All first-grade students in the Ashland School District will begin learning Spanish in fall 2011, and will receive more second-language instruction each year through 12th grade, the School Board decided Monday.
The board voted 3-2 to begin a European model of second-language instruction, where language teachers give approximately 30 minute lessons daily.
Each year, a grade will be added to the program, until all students are receiving second-language instruction each year.
The board has considered implementing a second-language program before, but has deferred the matter due to budget constraints. Board Vice-Chairwoman Heidi Parker, who proposed Monday's initiative, said she didn't want to put Spanish instruction on hold any longer.
"I think we just need to start offering second language with the intent that our high school graduates will come out having the skills to speak at least one other language," she said.

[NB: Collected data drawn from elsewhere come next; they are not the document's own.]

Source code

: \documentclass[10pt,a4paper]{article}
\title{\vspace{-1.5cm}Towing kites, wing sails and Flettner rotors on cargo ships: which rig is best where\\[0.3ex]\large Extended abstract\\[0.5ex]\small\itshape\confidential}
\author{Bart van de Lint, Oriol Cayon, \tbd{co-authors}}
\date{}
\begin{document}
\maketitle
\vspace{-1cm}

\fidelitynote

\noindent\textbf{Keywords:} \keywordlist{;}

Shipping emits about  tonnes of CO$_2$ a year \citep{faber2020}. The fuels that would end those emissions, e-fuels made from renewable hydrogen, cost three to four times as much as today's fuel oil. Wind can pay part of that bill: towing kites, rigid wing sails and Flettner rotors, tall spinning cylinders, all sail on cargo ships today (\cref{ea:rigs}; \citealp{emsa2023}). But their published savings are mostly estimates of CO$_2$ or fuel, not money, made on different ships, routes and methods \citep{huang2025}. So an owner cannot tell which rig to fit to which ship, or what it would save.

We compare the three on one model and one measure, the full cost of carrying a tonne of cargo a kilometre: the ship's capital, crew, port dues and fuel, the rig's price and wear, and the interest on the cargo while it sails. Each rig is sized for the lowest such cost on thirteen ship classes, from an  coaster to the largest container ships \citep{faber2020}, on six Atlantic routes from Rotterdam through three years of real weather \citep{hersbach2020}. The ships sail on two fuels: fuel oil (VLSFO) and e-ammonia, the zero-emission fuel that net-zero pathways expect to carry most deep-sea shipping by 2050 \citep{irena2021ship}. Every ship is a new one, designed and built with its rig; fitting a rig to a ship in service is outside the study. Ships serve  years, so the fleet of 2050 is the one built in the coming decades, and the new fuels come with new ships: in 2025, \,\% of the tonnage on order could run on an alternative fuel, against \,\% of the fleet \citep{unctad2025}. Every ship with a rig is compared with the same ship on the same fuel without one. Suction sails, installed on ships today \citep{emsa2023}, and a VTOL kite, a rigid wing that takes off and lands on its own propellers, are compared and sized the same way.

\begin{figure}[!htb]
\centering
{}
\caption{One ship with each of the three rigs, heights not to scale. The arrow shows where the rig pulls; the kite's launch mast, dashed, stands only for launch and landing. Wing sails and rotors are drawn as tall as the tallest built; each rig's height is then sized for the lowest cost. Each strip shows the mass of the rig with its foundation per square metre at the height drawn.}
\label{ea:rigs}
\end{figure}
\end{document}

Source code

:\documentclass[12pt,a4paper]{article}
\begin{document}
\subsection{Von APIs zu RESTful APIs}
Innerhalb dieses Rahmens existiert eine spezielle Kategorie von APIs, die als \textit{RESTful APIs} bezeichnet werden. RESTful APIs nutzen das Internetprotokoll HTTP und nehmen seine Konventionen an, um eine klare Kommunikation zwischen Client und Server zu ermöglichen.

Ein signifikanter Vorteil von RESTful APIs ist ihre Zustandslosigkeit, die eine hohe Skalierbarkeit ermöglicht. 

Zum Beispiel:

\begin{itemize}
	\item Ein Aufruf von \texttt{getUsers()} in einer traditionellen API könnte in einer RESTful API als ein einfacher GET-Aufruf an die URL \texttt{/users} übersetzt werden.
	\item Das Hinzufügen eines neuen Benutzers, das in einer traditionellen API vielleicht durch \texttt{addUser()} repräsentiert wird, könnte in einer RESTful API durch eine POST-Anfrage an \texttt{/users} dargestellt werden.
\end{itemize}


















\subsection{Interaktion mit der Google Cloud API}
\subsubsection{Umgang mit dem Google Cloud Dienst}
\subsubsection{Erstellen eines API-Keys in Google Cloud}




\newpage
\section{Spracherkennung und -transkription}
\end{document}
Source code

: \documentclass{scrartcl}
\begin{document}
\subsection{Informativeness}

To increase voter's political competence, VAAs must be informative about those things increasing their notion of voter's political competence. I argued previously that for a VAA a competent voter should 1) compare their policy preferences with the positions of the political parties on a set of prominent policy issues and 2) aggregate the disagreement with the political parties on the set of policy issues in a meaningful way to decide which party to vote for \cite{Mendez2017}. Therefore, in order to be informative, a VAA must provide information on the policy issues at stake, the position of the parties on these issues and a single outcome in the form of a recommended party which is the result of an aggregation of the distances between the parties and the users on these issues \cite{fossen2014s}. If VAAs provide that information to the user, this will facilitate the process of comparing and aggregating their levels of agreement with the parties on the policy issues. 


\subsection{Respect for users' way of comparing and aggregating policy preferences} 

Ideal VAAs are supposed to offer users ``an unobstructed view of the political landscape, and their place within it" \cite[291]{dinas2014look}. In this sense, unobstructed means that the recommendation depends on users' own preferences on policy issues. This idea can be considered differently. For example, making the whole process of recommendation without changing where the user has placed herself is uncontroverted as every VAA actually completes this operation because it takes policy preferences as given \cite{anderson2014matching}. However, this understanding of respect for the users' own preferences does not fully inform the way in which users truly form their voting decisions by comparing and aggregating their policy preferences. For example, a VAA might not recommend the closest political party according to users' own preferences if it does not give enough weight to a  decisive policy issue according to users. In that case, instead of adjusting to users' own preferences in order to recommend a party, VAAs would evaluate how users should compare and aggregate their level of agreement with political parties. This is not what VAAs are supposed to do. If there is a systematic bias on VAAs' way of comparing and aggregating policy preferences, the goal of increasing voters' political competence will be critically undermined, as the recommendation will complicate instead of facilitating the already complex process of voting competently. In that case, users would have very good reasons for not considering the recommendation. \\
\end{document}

The board also voted to study the feasibility of implementing a Spanish immersion program and after-school language classes.
Board Chairman Keith Massie and board member Carol Davis voted against implementing the European model in 2011, because they said they aren't sure the district will have the money for the program.
"I really would like to see where our budget falls before we go any further down the path here," Davis said. "I'd hate for us to try and promise something that we can't deliver."
Eight community members spoke in favor of implementing a second-language program in Ashland schools, and none spoke against. Many of the speakers expressed support for an immersion program, where much of students' instruction is in second language.
"I love the idea of teaching history or teaching math in Spanish," said René Millán, an Oregon Shakespeare Festival actor and native Spanish speaker.
The district may be able to implement an immersion program by hiring bilingual elementary school teachers to fill openings, but administrators do not anticipate having any openings for the next academic year, Superintendent Juli Di Chiro said.
Administrators are also working with the principal of St. Mary's School in Medford to possibly bring a Mandarin language teacher to Ashland High School next academic year. St. Mary's, a private middle and high school, already offers Mandarin classes.
"That is revenue neutral because the Chinese government covers the vast majority of the costs for that," Di Chiro said.